In the fall of 1950 the party's military arm, the
People's Liberation Army, invaded and occupied
Tibet. It was the largest military conquest since
World War II. Even before China became a nuclear
power in the 1960s, no outsider or group of
outsiders was going to throw them out. But the
legitimacy of the Chinese Communist Party's claim
to Tibet has always been an underlying issue.

Beginning in 1987 the Chinese had a setback.
After a brutal crackdown in Lhasa in which the
photograph of a dead Tibetan child in his
grief-stricken father's arms appeared on the
front pages of American newspapers, the American
Congress passed a resolution taking note of the
1950 invasion and occupation of Tibet.

Since you can't invade and conquer your own
country, the Congress had recognized the
independence of Tibet. Resolutions passed in the
early 1990s made that even more explicit and can
be found on the International Campaign for Tibet Web site.

Foreign observers in Tibet reported the joy by
which these resolutions were read aloud and
passed from hand to hand. In essence, the
legislative branch of the U.S. government had a
different policy on Tibet than the executive branch.

The issue has percolated in U.S.-Chinese
relations for more than 20 years but just
recently it has risen to the top on Beijing's agenda list. Why now?

First, because of the American debt to Beijing,
they have the power to force the issue. Up to
this point, American presidents had artfully
dodged the issue. In 1986, President Reagan
signed a piece of minor trade legislation he
might not have read that included the
acknowledgement of Beijing's rights to Tibet. But
no American president, until now, had been forced to walk the plank in public.

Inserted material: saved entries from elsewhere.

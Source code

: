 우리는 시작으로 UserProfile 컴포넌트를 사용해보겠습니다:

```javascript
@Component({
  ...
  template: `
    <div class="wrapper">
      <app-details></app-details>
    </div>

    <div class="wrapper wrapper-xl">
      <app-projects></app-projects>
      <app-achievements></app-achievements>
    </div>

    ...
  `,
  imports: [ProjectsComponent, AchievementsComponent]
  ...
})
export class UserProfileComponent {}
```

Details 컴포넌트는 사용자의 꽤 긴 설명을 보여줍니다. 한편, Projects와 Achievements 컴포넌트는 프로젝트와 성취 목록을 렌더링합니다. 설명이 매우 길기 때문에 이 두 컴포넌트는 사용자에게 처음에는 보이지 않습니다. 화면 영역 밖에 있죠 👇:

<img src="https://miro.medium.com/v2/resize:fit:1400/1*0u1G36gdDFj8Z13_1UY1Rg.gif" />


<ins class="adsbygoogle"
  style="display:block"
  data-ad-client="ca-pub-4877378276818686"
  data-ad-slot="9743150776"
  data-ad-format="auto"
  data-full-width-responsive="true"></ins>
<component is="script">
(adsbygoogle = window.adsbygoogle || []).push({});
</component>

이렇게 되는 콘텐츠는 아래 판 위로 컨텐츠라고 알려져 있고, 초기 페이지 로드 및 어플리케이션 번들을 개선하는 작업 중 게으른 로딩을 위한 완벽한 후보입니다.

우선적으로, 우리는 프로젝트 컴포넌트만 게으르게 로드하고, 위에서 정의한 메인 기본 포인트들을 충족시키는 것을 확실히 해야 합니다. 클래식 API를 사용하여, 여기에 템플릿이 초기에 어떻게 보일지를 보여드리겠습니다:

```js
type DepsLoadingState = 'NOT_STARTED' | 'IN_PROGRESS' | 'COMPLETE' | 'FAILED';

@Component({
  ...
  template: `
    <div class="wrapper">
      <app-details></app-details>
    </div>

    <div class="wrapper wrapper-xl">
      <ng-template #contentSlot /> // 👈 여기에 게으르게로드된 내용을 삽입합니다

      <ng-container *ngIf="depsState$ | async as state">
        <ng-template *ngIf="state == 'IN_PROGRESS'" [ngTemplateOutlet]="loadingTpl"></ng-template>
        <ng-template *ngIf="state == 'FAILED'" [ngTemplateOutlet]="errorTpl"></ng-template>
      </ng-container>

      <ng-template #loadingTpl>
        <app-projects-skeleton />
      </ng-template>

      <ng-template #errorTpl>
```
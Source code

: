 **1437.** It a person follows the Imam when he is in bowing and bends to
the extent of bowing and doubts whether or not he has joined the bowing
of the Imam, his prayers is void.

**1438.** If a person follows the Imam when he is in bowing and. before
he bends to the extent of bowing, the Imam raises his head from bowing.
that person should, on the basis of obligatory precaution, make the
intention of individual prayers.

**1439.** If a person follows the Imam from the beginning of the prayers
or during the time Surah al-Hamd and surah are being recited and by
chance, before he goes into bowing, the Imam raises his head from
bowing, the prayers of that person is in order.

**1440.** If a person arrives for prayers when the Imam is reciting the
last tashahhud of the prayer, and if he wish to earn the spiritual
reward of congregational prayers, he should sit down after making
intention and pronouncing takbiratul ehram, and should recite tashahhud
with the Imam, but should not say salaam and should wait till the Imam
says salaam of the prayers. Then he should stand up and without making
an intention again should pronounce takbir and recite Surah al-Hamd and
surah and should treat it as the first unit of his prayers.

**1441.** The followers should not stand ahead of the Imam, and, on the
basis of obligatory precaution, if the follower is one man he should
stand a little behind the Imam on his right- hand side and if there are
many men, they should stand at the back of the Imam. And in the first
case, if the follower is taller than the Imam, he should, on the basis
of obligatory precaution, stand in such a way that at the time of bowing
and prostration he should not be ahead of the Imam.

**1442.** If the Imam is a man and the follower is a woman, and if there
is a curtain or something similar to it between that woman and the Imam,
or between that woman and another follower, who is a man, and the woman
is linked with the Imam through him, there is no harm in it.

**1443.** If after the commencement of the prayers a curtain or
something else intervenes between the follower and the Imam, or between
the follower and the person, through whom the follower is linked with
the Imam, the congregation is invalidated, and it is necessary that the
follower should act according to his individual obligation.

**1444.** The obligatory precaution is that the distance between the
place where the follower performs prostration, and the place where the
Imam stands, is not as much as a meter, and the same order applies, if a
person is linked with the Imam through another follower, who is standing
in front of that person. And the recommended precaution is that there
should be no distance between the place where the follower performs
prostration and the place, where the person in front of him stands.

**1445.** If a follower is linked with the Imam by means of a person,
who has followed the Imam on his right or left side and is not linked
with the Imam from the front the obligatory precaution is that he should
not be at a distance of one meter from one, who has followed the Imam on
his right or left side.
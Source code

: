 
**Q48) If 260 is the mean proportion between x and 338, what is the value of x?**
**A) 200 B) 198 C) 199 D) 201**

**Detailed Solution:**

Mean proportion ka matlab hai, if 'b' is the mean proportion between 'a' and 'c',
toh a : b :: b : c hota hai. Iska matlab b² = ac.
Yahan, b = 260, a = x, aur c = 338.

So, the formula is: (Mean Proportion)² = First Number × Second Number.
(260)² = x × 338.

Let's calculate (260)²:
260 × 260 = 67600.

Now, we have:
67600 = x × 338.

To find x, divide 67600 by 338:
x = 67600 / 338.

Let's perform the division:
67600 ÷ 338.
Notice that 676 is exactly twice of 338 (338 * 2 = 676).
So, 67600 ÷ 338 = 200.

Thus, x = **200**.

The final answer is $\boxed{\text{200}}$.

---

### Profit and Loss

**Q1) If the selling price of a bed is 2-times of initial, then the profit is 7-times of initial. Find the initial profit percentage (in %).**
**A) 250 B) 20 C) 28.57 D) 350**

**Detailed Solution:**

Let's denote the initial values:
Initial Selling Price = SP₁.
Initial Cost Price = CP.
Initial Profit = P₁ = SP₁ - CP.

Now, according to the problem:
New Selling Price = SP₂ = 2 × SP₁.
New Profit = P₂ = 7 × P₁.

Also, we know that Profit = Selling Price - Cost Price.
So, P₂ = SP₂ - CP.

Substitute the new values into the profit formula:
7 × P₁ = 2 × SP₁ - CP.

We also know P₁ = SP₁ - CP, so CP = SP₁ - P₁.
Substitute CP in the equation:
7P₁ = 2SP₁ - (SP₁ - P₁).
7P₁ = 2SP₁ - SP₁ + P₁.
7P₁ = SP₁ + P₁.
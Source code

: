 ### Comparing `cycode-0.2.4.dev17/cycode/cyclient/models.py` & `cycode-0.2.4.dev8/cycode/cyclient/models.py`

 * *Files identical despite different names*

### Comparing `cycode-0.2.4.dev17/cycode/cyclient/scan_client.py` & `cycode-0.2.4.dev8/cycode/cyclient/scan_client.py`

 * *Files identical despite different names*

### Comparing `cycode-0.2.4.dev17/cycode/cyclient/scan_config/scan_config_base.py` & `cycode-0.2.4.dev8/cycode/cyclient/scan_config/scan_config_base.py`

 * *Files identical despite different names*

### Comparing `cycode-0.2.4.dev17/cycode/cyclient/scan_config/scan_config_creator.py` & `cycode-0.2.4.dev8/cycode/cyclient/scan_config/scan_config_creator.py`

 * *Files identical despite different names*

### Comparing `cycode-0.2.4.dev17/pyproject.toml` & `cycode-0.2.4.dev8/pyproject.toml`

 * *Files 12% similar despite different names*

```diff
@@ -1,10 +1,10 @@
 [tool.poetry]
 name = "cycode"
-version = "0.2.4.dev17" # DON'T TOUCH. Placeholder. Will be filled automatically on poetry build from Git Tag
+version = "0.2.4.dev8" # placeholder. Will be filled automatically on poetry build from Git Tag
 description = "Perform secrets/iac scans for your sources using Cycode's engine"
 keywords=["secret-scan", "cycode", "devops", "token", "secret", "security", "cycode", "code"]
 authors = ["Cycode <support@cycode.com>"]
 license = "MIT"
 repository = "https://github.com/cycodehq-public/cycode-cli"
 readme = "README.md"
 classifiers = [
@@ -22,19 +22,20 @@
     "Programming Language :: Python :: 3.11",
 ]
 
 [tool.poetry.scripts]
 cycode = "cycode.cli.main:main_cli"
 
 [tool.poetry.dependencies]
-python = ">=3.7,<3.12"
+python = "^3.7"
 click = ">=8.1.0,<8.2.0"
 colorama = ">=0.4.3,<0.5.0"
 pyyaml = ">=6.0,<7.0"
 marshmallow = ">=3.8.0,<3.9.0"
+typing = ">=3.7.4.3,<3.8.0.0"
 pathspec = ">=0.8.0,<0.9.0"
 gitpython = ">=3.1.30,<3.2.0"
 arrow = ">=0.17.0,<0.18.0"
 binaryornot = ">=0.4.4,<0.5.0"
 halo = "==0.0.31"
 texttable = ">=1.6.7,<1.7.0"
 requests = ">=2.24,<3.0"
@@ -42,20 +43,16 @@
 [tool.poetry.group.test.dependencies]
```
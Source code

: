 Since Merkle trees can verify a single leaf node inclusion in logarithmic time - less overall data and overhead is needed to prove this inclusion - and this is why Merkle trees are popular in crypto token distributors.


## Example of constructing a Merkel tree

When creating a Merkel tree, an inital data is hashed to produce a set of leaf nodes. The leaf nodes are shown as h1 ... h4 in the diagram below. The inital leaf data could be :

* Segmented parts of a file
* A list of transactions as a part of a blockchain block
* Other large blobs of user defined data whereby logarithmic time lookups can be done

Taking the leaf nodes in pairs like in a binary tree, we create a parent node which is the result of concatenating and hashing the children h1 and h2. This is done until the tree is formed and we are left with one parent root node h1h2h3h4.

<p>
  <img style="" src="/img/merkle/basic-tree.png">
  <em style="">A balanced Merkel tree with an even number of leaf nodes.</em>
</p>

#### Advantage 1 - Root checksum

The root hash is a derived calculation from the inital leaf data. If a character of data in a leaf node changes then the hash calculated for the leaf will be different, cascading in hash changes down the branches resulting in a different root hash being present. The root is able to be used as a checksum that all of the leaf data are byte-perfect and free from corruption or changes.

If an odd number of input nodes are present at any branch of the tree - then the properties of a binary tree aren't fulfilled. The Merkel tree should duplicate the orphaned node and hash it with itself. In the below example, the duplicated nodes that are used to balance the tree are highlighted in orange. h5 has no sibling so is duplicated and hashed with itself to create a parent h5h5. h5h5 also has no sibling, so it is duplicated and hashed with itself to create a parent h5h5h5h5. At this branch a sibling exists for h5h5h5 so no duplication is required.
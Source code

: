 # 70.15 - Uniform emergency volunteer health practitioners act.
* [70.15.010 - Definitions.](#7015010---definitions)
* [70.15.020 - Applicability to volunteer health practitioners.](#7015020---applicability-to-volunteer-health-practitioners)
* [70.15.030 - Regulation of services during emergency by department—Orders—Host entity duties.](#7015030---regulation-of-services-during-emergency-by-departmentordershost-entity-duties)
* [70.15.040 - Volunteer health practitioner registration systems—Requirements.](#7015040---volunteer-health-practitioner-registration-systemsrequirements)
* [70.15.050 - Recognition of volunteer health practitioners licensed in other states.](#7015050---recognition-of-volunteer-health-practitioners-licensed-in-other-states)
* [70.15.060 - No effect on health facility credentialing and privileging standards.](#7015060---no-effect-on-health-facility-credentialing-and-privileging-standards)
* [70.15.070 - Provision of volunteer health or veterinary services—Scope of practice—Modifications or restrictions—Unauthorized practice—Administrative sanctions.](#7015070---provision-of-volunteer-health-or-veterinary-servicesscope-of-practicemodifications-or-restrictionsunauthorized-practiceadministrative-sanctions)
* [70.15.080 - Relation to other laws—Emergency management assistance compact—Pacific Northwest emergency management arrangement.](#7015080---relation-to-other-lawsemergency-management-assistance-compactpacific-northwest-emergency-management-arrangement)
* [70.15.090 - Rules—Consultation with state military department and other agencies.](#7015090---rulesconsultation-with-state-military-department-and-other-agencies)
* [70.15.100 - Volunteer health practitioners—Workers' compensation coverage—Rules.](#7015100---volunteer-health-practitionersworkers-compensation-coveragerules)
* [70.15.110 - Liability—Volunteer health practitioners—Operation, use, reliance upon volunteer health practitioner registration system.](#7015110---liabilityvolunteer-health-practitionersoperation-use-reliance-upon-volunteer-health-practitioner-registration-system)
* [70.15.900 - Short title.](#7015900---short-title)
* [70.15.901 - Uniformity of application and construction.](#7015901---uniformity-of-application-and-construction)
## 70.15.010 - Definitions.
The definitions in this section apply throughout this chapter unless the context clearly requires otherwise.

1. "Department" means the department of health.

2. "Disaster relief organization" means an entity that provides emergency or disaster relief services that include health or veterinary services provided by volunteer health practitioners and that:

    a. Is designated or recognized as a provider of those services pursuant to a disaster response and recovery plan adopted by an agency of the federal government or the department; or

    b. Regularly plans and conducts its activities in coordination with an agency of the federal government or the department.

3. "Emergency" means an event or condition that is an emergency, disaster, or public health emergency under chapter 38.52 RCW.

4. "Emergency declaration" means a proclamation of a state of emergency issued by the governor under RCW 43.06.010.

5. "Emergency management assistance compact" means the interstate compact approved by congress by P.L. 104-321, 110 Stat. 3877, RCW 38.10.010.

Second, on the timing issue, it may be an issue
of water. All the major rivers of Asia arise in
Tibet and countries in the neighborhood have long
been concerned that Beijing would divert the flow
to China or use water as a political weapon. Just
this year the Chinese began building dams on the
Tibet Plateau, and lying about it to the Indian
government. Perhaps a coincidence, perhaps not.

The ball is now in the Congress' court. Rep. Tom
Lantos and Sen. Jesse Helms, two leading
congressional supporters of the Tibetan people,
have passed from the scene. A Democratic Congress
is unlikely to embarrass the White House by
passing a new resolution denying Beijing's claim to Tibet.

Unless it is done in the dark of night, it is
unlikely that the Congress will pass a resolution
reversing their own record on the issue. So, it
is likely to remain in limbo for a while, but so
long as the Congress has not knowingly given its
acquiescence to Beijing's subjugation of the Tibetan people, there is hope.

* William C. Triplett II is the former chief
Republican counsel to the Senate Foreign Relations Committee.